Towards Cross-Tokenizer Distillation: the Universal Logit Distillation Loss for LLMs
Nicolas Boizard, Kevin El Haddad, Céline Hudelot, Pierre Colombo
TL;DR
The paper addresses cross-tokenizer distillation for LLMs by introducing Universal Logit Distillation (ULD) loss, which couples cross-entropy with a Wasserstein distance between teacher and student distributions to align logits across different vocabularies.

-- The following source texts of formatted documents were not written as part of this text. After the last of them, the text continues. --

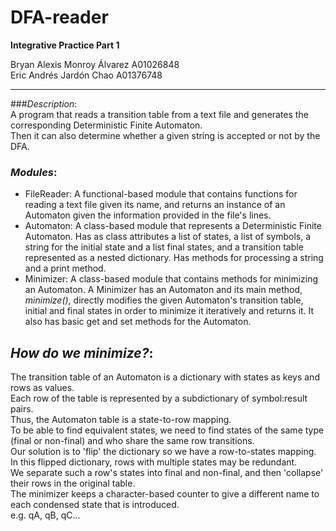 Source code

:# DFA-reader
**Integrative Practice Part 1** 

Bryan Alexis Monroy Álvarez A01026848  
Eric Andrés Jardón Chao A01376748

 ***   
 ###_Description_:  
 A program that reads a transition table 
 from a text file and generates the corresponding Deterministic Finite Automaton.  
 Then it can also determine whether a given string is accepted or not by the DFA.   
 
### _Modules_:  
- FileReader: A functional-based module that contains functions for reading a text file given its name, 
and returns an instance of an Automaton given the information provided in the file's lines.
- Automaton: A class-based module that represents a Deterministic Finite Automaton.
Has as class attributes a list of states, a list of symbols, a string for the initial state and 
a list final states, and a transition
table represented as a nested dictionary. Has methods for processing a string and a print method.  
- Minimizer: A class-based module that contains methods for minimizing an Automaton. 
A Minimizer has an Automaton and its main method, _minimize()_, directly modifies the given Automaton's transition table,
 initial and final states in order to minimize it iteratively and returns it. It also has basic get and set methods for the Automaton. 

## _How do we minimize?_:
The transition table of an Automaton is a dictionary with states as keys and rows as values.  
Each row of the table is represented by a subdictionary of symbol:result pairs.  
Thus, the Automaton table is a state-to-row mapping.  
To be able to find equivalent states, we need to find states of the same type (final or non-final)
and who share the same row transitions.  
Our solution is to 'flip' the dictionary so we have a row-to-states mapping.  
In this flipped dictionary, rows with multiple states may be redundant.  
We separate such a row's states into final and non-final, and then 'collapse' their rows in the original table.  
The minimizer keeps a character-based counter to give a different name to each condensed state that is introduced.  
e.g. qA, qB, qC... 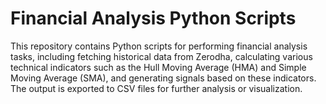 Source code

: # Financial Analysis Python Scripts

This repository contains Python scripts for performing financial analysis tasks, including fetching historical data from Zerodha, calculating various technical indicators such as the Hull Moving Average (HMA) and Simple Moving Average (SMA), and generating signals based on these indicators. The output is exported to CSV files for further analysis or visualization.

A fast, closed-form Wasserstein computation under uniform support and cost enables scalable cross-tokenizer distillation, including decoder-to-encoder-decoder scenarios. Empirical results across extractive QA, generative QA, and summarization show that ULD improves over baselines that rely on teacher-generated text, often matching or surpassing teacher performance with less data and smaller models, while stabilizing training. The approach broadens the applicability of KD in real-world settings by removing the requirement of shared tokenizers and offering a practical, architecture-agnostic distillation method with public code and data release.
Abstract
Deploying large language models (LLMs) of several billion parameters can be impractical in most industrial use cases due to constraints such as cost, latency limitations, and hardware accessibility. Knowledge distillation (KD) offers a solution by compressing knowledge from resource-intensive large models to smaller ones. Various strategies exist, some relying on the text generated by the teacher model and optionally utilizing his logits to enhance learning. However, these methods based on logits often require both teacher and student models to share the same tokenizer, limiting their applicability across different LLM families. In this paper, we introduce Universal Logit Distillation (ULD) loss, grounded in optimal transport, to address this limitation. Our experimental results demonstrate the effectiveness of ULD loss in enabling distillation across models with different architectures and tokenizers, paving the way to a more widespread use of distillation techniques.